I am working on entirely new papers (not re-writes) in the PRACTICAL DATABASE FOUNDATIONS series. I have already published two:
- THE FIRST NORMAL FORM - A DEFINITIVE GUIDE
- PRIMARY KEYS - A NEW UNDERSTANDING
available for ordering from the PAPERS, and two more:
- RELATIONAL DATABASE DOMAINS: A DEFINITIVE GUIDE
- DATABASE RELATIONS: A DEFINITIVE GUIDE
are in progress and forthcoming, respectively.
In the process, I am coming across industry common and entrenched "pearls" that I am using for my "Setting Matters Straight" (SMS) and "To Laugh or Cry" (TLC) posts on Linkedin. I do those posts to enable the few thinking database professionals left realize how scarce foundation knowledge is, and to illustrate fallacies that abound in the industry, of which they are unaware, and which the papers are intended to dispel.
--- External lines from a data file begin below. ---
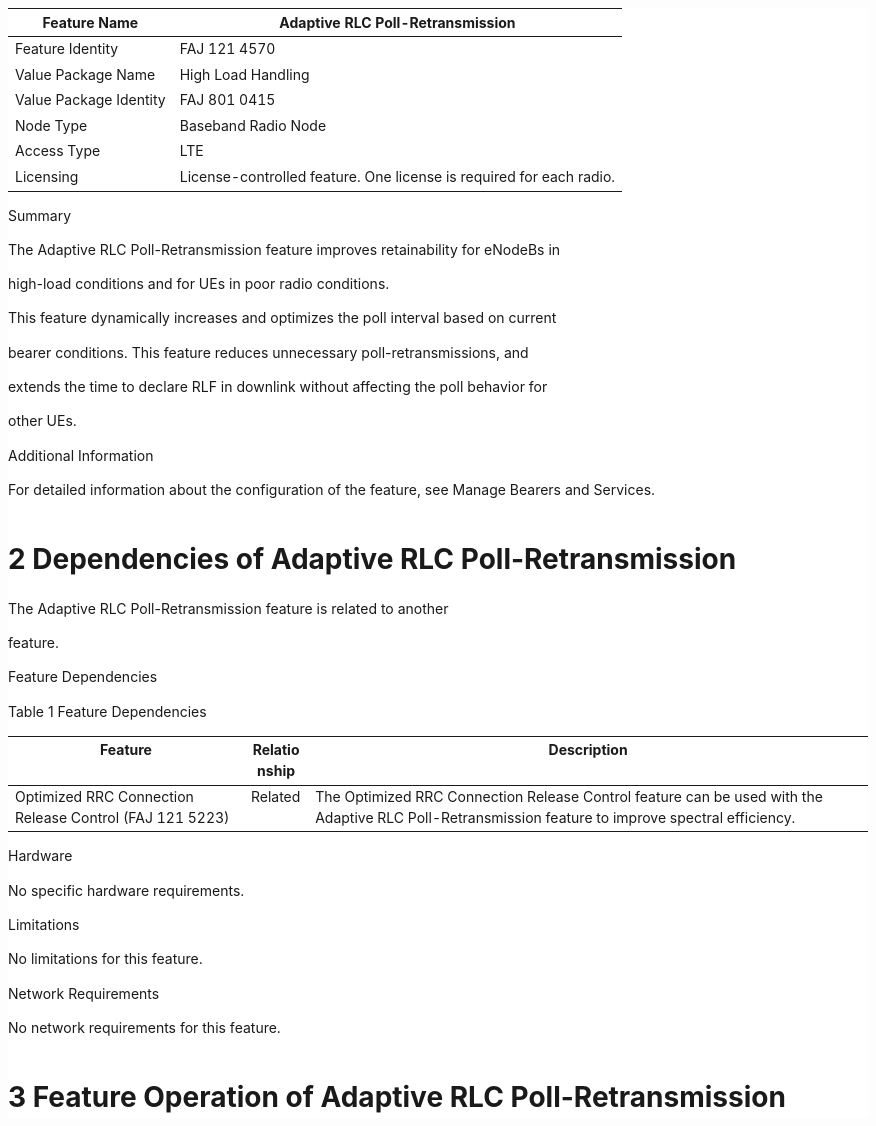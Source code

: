 | Feature Name           | Adaptive RLC Poll-Retransmission                                            |
|------------------------|-----------------------------------------------------------------------------|
| Feature Identity       | FAJ 121 4570                                                                |
| Value Package Name     | High Load Handling                                                          |
| Value Package Identity | FAJ 801 0415                                                                |
| Node Type              | Baseband Radio Node                                                         |
| Access Type            | LTE                                                                         |
| Licensing              | License-controlled feature. One license is required for each 								radio. |

Summary

The Adaptive RLC Poll-Retransmission feature improves retainability for eNodeBs in

high-load conditions and for UEs in poor radio conditions.

This feature dynamically increases and optimizes the poll interval based on current

bearer conditions. This feature reduces unnecessary poll-retransmissions, and

extends the time to declare RLF in downlink without affecting the poll behavior for

other UEs.

Additional Information

For detailed information about the configuration of the feature, see Manage Bearers and Services.

# 2 Dependencies of Adaptive RLC Poll-Retransmission

The Adaptive RLC Poll-Retransmission feature is related to another

feature.

Feature Dependencies

Table 1   Feature Dependencies

| Feature                                                                                         | Relationship   | Description                                                                                                                                                                |
|-------------------------------------------------------------------------------------------------|----------------|----------------------------------------------------------------------------------------------------------------------------------------------------------------------------|
| Optimized RRC Connection Release                                         Control (FAJ 121 5223) | Related        | The Optimized RRC Connection Release Control feature can be             used with the Adaptive RLC Poll-Retransmission feature to improve spectral             efficiency. |

Hardware

No specific hardware requirements.

Limitations

No limitations for this feature.

Network Requirements

No network requirements for this feature.

# 3 Feature Operation of Adaptive RLC Poll-Retransmission
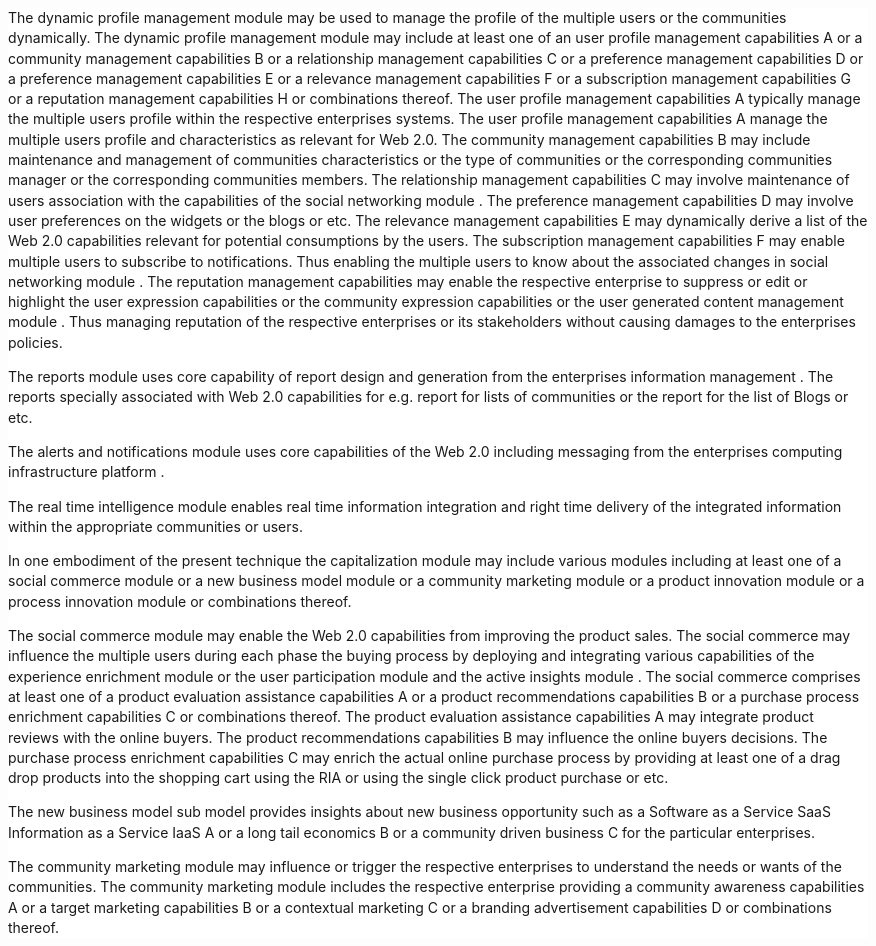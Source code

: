 The dynamic profile management module may be used to manage the profile of the multiple users or the communities dynamically. The dynamic profile management module may include at least one of an user profile management capabilities A or a community management capabilities B or a relationship management capabilities C or a preference management capabilities D or a preference management capabilities E or a relevance management capabilities F or a subscription management capabilities G or a reputation management capabilities H or combinations thereof. The user profile management capabilities A typically manage the multiple users profile within the respective enterprises systems. The user profile management capabilities A manage the multiple users profile and characteristics as relevant for Web 2.0. The community management capabilities B may include maintenance and management of communities characteristics or the type of communities or the corresponding communities manager or the corresponding communities members. The relationship management capabilities C may involve maintenance of users association with the capabilities of the social networking module . The preference management capabilities D may involve user preferences on the widgets or the blogs or etc. The relevance management capabilities E may dynamically derive a list of the Web 2.0 capabilities relevant for potential consumptions by the users. The subscription management capabilities F may enable multiple users to subscribe to notifications. Thus enabling the multiple users to know about the associated changes in social networking module . The reputation management capabilities may enable the respective enterprise to suppress or edit or highlight the user expression capabilities or the community expression capabilities or the user generated content management module . Thus managing reputation of the respective enterprises or its stakeholders without causing damages to the enterprises policies.

The reports module uses core capability of report design and generation from the enterprises information management . The reports specially associated with Web 2.0 capabilities for e.g. report for lists of communities or the report for the list of Blogs or etc.

The alerts and notifications module uses core capabilities of the Web 2.0 including messaging from the enterprises computing infrastructure platform .

The real time intelligence module enables real time information integration and right time delivery of the integrated information within the appropriate communities or users.

In one embodiment of the present technique the capitalization module may include various modules including at least one of a social commerce module or a new business model module or a community marketing module or a product innovation module or a process innovation module or combinations thereof.

The social commerce module may enable the Web 2.0 capabilities from improving the product sales. The social commerce may influence the multiple users during each phase the buying process by deploying and integrating various capabilities of the experience enrichment module or the user participation module and the active insights module . The social commerce comprises at least one of a product evaluation assistance capabilities A or a product recommendations capabilities B or a purchase process enrichment capabilities C or combinations thereof. The product evaluation assistance capabilities A may integrate product reviews with the online buyers. The product recommendations capabilities B may influence the online buyers decisions. The purchase process enrichment capabilities C may enrich the actual online purchase process by providing at least one of a drag drop products into the shopping cart using the RIA or using the single click product purchase or etc.

The new business model sub model provides insights about new business opportunity such as a Software as a Service SaaS Information as a Service IaaS A or a long tail economics B or a community driven business C for the particular enterprises.

The community marketing module may influence or trigger the respective enterprises to understand the needs or wants of the communities. The community marketing module includes the respective enterprise providing a community awareness capabilities A or a target marketing capabilities B or a contextual marketing C or a branding advertisement capabilities D or combinations thereof.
Time permitting, I may expose and dispel some of those fallacies, treated in more depth in the papers, such that those thinking professionals can test their knowledge and decide whether the papers are a worthy educational investment.
Here's one.
“Data is stored in two-dimensional tables consisting of columns (fields) and rows (records). Multi-dimensional data is represented by a system of relationships among two-dimensional tables.”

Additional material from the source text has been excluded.